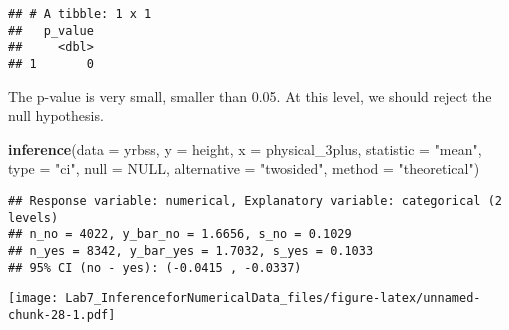 \documentclass[
]{article}
\newenvironment{Shaded}{\begin{snugshade}}{\end{snugshade}}
\newcommand{\CommentTok}[1]{\textcolor[rgb]{0.56,0.35,0.01}{\textit{#1}}}
\newcommand{\DataTypeTok}[1]{\textcolor[rgb]{0.13,0.29,0.53}{#1}}
\newcommand{\DecValTok}[1]{\textcolor[rgb]{0.00,0.00,0.81}{#1}}
\newcommand{\FloatTok}[1]{\textcolor[rgb]{0.00,0.00,0.81}{#1}}
\newcommand{\KeywordTok}[1]{\textcolor[rgb]{0.13,0.29,0.53}{\textbf{#1}}}
\newcommand{\NormalTok}[1]{#1}
\newcommand{\OperatorTok}[1]{\textcolor[rgb]{0.81,0.36,0.00}{\textbf{#1}}}
\newcommand{\OtherTok}[1]{\textcolor[rgb]{0.56,0.35,0.01}{#1}}
\newcommand{\StringTok}[1]{\textcolor[rgb]{0.31,0.60,0.02}{#1}}
\begin{document}
\begin{verbatim}
## # A tibble: 1 x 1
##   p_value
##     <dbl>
## 1       0
\end{verbatim}

The p-value is very small, smaller than 0.05. At this level, we should
reject the null hypothesis.

\begin{Shaded}
\begin{Highlighting}[]
\KeywordTok{inference}\NormalTok{(}\DataTypeTok{data =}\NormalTok{ yrbss, }\DataTypeTok{y =}\NormalTok{ height, }\DataTypeTok{x =}\NormalTok{ physical_3plus,}
          \DataTypeTok{statistic =} \StringTok{"mean"}\NormalTok{,}
          \DataTypeTok{type =} \StringTok{"ci"}\NormalTok{, }
          \DataTypeTok{null =} \OtherTok{NULL}\NormalTok{, }
          \DataTypeTok{alternative =} \StringTok{"twosided"}\NormalTok{, }
          \DataTypeTok{method =} \StringTok{"theoretical"}\NormalTok{)}
\end{Highlighting}
\end{Shaded}

\begin{verbatim}
## Response variable: numerical, Explanatory variable: categorical (2 levels)
## n_no = 4022, y_bar_no = 1.6656, s_no = 0.1029
## n_yes = 8342, y_bar_yes = 1.7032, s_yes = 0.1033
## 95% CI (no - yes): (-0.0415 , -0.0337)
\end{verbatim}

\texttt{[image: Lab7\_InferenceforNumericalData\_files/figure-latex/unnamed-chunk-28-1.pdf]}

\begin{Shaded}
\end{Shaded}
\end{document}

§ EXERCISE AIM
Wherever the string "textcolor" appears in a line of the records above, copy that line.

§ OUTPUT OF THE TASK
\newcommand{\CommentTok}[1]{\textcolor[rgb]{0.56,0.35,0.01}{\textit{#1}}}
\newcommand{\DataTypeTok}[1]{\textcolor[rgb]{0.13,0.29,0.53}{#1}}
\newcommand{\DecValTok}[1]{\textcolor[rgb]{0.00,0.00,0.81}{#1}}
\newcommand{\FloatTok}[1]{\textcolor[rgb]{0.00,0.00,0.81}{#1}}
\newcommand{\KeywordTok}[1]{\textcolor[rgb]{0.13,0.29,0.53}{\textbf{#1}}}
\newcommand{\OperatorTok}[1]{\textcolor[rgb]{0.81,0.36,0.00}{\textbf{#1}}}
\newcommand{\OtherTok}[1]{\textcolor[rgb]{0.56,0.35,0.01}{#1}}
\newcommand{\StringTok}[1]{\textcolor[rgb]{0.31,0.60,0.02}{#1}}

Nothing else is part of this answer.